Study material ▸
━━━━━━━━━━
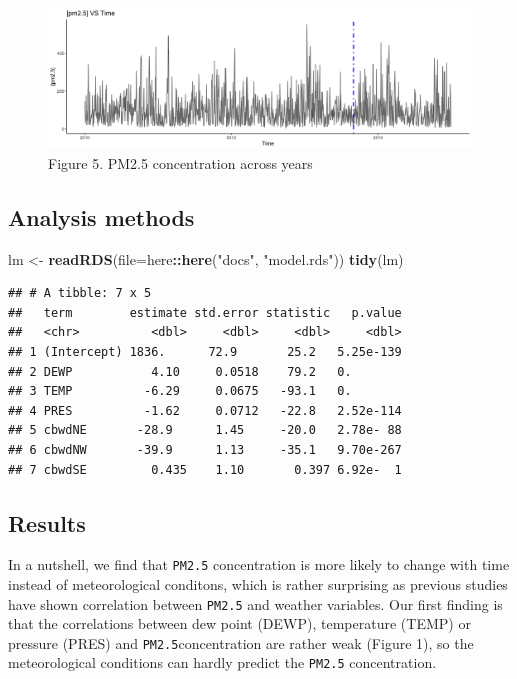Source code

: \documentclass[
]{article}
\newenvironment{Shaded}{\begin{snugshade}}{\end{snugshade}}
\newcommand{\DataTypeTok}[1]{\textcolor[rgb]{0.13,0.29,0.53}{#1}}
\newcommand{\KeywordTok}[1]{\textcolor[rgb]{0.13,0.29,0.53}{\textbf{#1}}}
\newcommand{\NormalTok}[1]{#1}
\newcommand{\OperatorTok}[1]{\textcolor[rgb]{0.81,0.36,0.00}{\textbf{#1}}}
\newcommand{\StringTok}[1]{\textcolor[rgb]{0.31,0.60,0.02}{#1}}
\begin{document}
\begin{figure}
\centering
\includegraphics{../images/year_PM2.5.png}
\caption{Figure 5. PM2.5 concentration across years}
\end{figure}

\hypertarget{analysis-methods}{%
\subsection{Analysis methods}\label{analysis-methods}}

\begin{Shaded}
\begin{Highlighting}[]
\NormalTok{lm <-}\StringTok{ }\KeywordTok{readRDS}\NormalTok{(}\DataTypeTok{file=}\NormalTok{here}\OperatorTok{::}\KeywordTok{here}\NormalTok{(}\StringTok{"docs"}\NormalTok{, }\StringTok{"model.rds"}\NormalTok{))}
\KeywordTok{tidy}\NormalTok{(lm)}
\end{Highlighting}
\end{Shaded}

\begin{verbatim}
## # A tibble: 7 x 5
##   term        estimate std.error statistic   p.value
##   <chr>          <dbl>     <dbl>     <dbl>     <dbl>
## 1 (Intercept) 1836.      72.9       25.2   5.25e-139
## 2 DEWP           4.10     0.0518    79.2   0.       
## 3 TEMP          -6.29     0.0675   -93.1   0.       
## 4 PRES          -1.62     0.0712   -22.8   2.52e-114
## 5 cbwdNE       -28.9      1.45     -20.0   2.78e- 88
## 6 cbwdNW       -39.9      1.13     -35.1   9.70e-267
## 7 cbwdSE         0.435    1.10       0.397 6.92e-  1
\end{verbatim}

\hypertarget{results}{%
\subsection{Results}\label{results}}

In a nutshell, we find that \texttt{PM2.5} concentration is more likely
to change with time instead of meteorological conditons, which is rather
surprising as previous studies have shown correlation between
\texttt{PM2.5} and weather variables. Our first finding is that the
correlations between dew point (DEWP), temperature (TEMP) or pressure
(PRES) and \texttt{PM2.5}concentration are rather weak (Figure 1), so
the meteorological conditions can hardly predict the \texttt{PM2.5}
concentration.
\end{document}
━━━━━━━━━━
What the task asks ▸ All lines that contain the word "newcommand" should be copied from the listing.

Answer to the problem ▸
\newcommand{\DataTypeTok}[1]{\textcolor[rgb]{0.13,0.29,0.53}{#1}}
\newcommand{\KeywordTok}[1]{\textcolor[rgb]{0.13,0.29,0.53}{\textbf{#1}}}
\newcommand{\NormalTok}[1]{#1}
\newcommand{\OperatorTok}[1]{\textcolor[rgb]{0.81,0.36,0.00}{\textbf{#1}}}
\newcommand{\StringTok}[1]{\textcolor[rgb]{0.31,0.60,0.02}{#1}}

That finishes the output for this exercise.